Il che significa rivendicare un forte controllo tedesco sui Paesi con i conti non a posto. In ogni caso, nonostante il traumatico cambio di fase con l’arrivo di un centinaio di deputati dell’estrema destra, la democrazia tedesca ha le spalle larghe ed è frequentata da un popolo che si riconosce nelle istituzioni e nelle leadership molto più di noi: la Grande coalizione democristiani-socialdemocratici, rappresentativa delle passioni del principale azionista europeo, ha raccontato anche questo. La Germania, che fino a ieri aveva un sistema stabile di «due partiti e mezzo», sperimenta oggi la frammentazione del tripolarismo che il laboratorio italiano ha inaugurato nel 2013 e che sta diventando uno standard europeo. Ma l’Italia, come sosteneva Aldo Moro, ha una società fragile e istituzioni deboli: 50 anni dopo quella lucida analisi, la vitalità creativa del Paese non sa come uscire da questo cortocircuito. Siamo ancora lì, accumulando e inventando scorciatoie più che soluzioni. Per superare questo passaggio critico l’illusione che va per la maggiore è che sia sufficiente riformare la legge elettorale e poi le cose si sistemeranno: ragionamenti come questi indicano che non si capisce la vita reale che sta attorno a noi. Fosse ancora vivo Giovanni Sartori, l’inventore dell’ingegneria costituzionale, ci ricorderebbe che le formule per tradurre i voti in seggi sono molto ma non tutto, specie se il sistema dei partiti fa acqua da tutte le parti, non è coeso ed è governato dall’indisciplina. Ora c’è in ballo il tentativo di una nuova legge elettorale con una correzione in senso maggioritario, che spinge parzialmente verso le coalizioni: la quota proporzionale è affiancata da una minore riferita ai collegi. Stando ai rapporti di forza, è una regola la più maggioritaria possibile. L’obiettivo, comunque lo si voglia giudicare, è ottenere una maggioranza solida e una governabilità di schieramento. Le leggi elettorali, tuttavia, accompagnano i processi di aggregazione dei consensi, ma non decidono sino in fondo la prospettiva della governabilità. Questo non è un problema solo di norme, ma riguarda la società e l’elettorato: dibattito mai concluso.

Il quadro politico italiano è composto da tre aree più i cespugli, quei partiti minori anche di recente formazione che non vogliono allearsi con nessuno: la posizione di D’Alema è molto chiara nella sua dichiarata autosufficienza, accentuando ulteriormente la frammentazione del centrosinistra. C’è una frattura radicale fra populisti da una parte, che talora non s’identificano negli assetti istituzionali, e riformisti e moderati dall’altra che non hanno la pretesa di stravolgere l’impianto storico.
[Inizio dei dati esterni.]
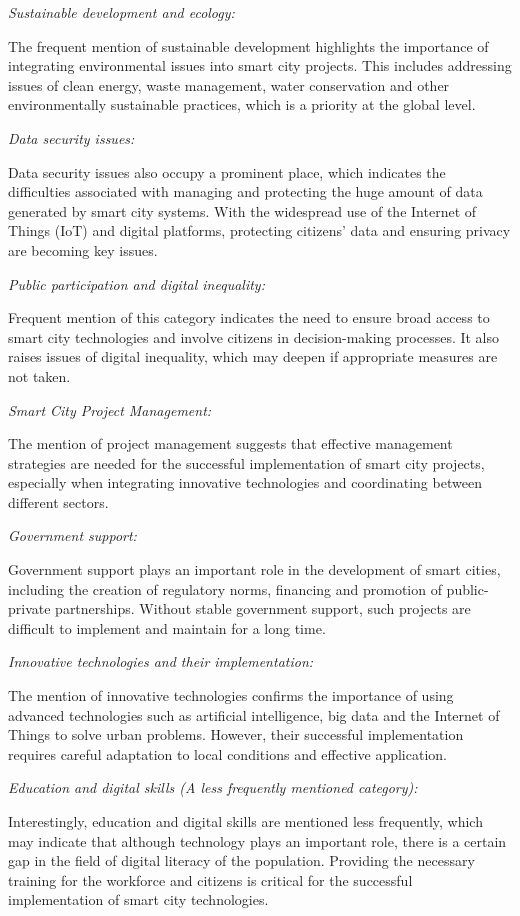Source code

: {\emph{Sustainable development and ecology:}

The frequent mention of sustainable development highlights the
importance of integrating environmental issues into smart city projects.
This includes addressing issues of clean energy, waste management, water
conservation and other environmentally sustainable practices, which is a
priority at the global level.

\emph{Data security issues:}

Data security issues also occupy a prominent place, which indicates the
difficulties associated with managing and protecting the huge amount of
data generated by smart city systems. With the widespread use of the
Internet of Things (IoT) and digital platforms, protecting
citizens'{} data and ensuring privacy are becoming key
issues.

\emph{Public participation and digital inequality:}

Frequent mention of this category indicates the need to ensure broad
access to smart city technologies and involve citizens in
decision-making processes. It also raises issues of digital inequality,
which may deepen if appropriate measures are not taken.

\emph{Smart City Project Management:}

The mention of project management suggests that effective management
strategies are needed for the successful implementation of smart city
projects, especially when integrating innovative technologies and
coordinating between different sectors.

\emph{Government support:}

Government support plays an important role in the development of smart
cities, including the creation of regulatory norms, financing and
promotion of public-private partnerships. Without stable government
support, such projects are difficult to implement and maintain for a
long time.

\emph{Innovative technologies and their implementation:}

The mention of innovative technologies confirms the importance of using
advanced technologies such as artificial intelligence, big data and the
Internet of Things to solve urban problems. However, their successful
implementation requires careful adaptation to local conditions and
effective application.

\emph{Education and digital skills (A less frequently mentioned
category):}

Interestingly, education and digital skills are mentioned less
frequently, which may indicate that although technology plays an
important role, there is a certain gap in the field of digital literacy
of the population. Providing the necessary training for the workforce
and citizens is critical for the successful implementation of smart city
technologies.

}

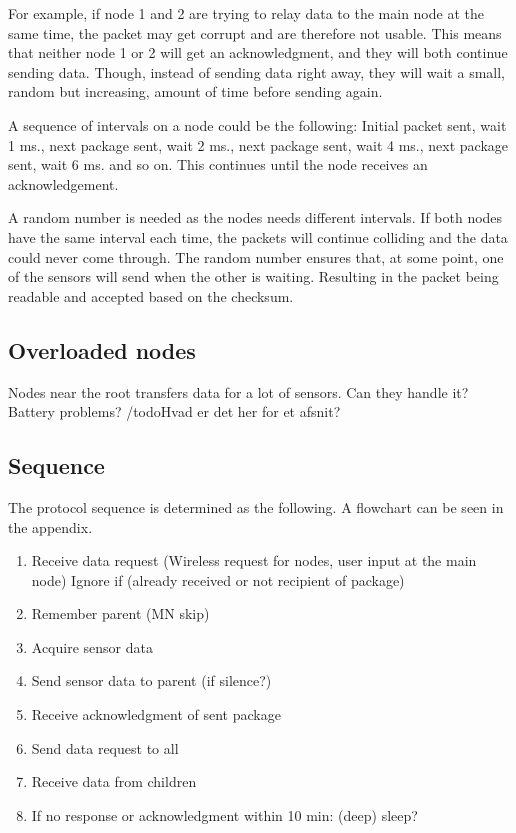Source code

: For example, if node 1 and 2 are trying to relay data to the main node at the same time, the packet may get corrupt and are therefore not usable. This means that neither node 1 or 2 will get an acknowledgment, and they will both continue sending data. Though, instead of sending data right away, they will wait a small, random but increasing, amount of time before sending again.

A sequence of intervals on a node could be the following: Initial packet sent, wait 1 ms., next package sent, wait 2 ms.,  next package sent, wait 4 ms., next package sent, wait 6 ms. and so on. This continues until the node receives an acknowledgement.

A random number is needed as the nodes needs different intervals. If both nodes have the same interval each time, the packets will continue colliding and the data could never come through. The random number ensures that, at some point, one of the sensors will send when the other is waiting. Resulting in the packet being readable and accepted based on the checksum.

\subsection{Overloaded nodes}
Nodes near the root transfers data for a lot of sensors. Can they handle it? Battery problems? /todo{Hvad er det her for et afsnit?}

\subsection{Sequence}
The protocol sequence is determined as the following. A flowchart can be seen in the appendix.
\begin{enumerate}
	\item Receive data request (Wireless request for nodes, user input at the main node)
		\subitem Ignore if (already received or not recipient of package)
	\item Remember parent (MN skip)
	\item Acquire sensor data
	\item Send sensor data to parent (if silence?)
	\item Receive acknowledgment of sent package
	\item Send data request to all
	\item Receive data from children
	\item If no response or acknowledgment within 10 min: (deep) sleep?
\end{enumerate}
Lo scontro, però, è doppio: attraversa i partiti e l’elettorato in modo viscerale, scuote l’apparato istituzionale e la stessa convivenza civile. Diventa tutto più difficile e il legame fra legge elettorale e governabilità è, semmai, solo un pezzo del rebus. È la stessa società italiana ad essere disgregata e fatica a ricomporsi: davvero non porta alcuna responsabilità? C’è insomma qualcosa di più profondo rispetto al ruolo che può giocare l’ingegneria normativa: lo sdoganamento della «rivolta autoritaria», se vogliamo chiamarla così, è una sfida sulla cultura politica, che riguarda una certa idea di società. Al di là dei limiti e dei pregi di qualsiasi legge elettorale.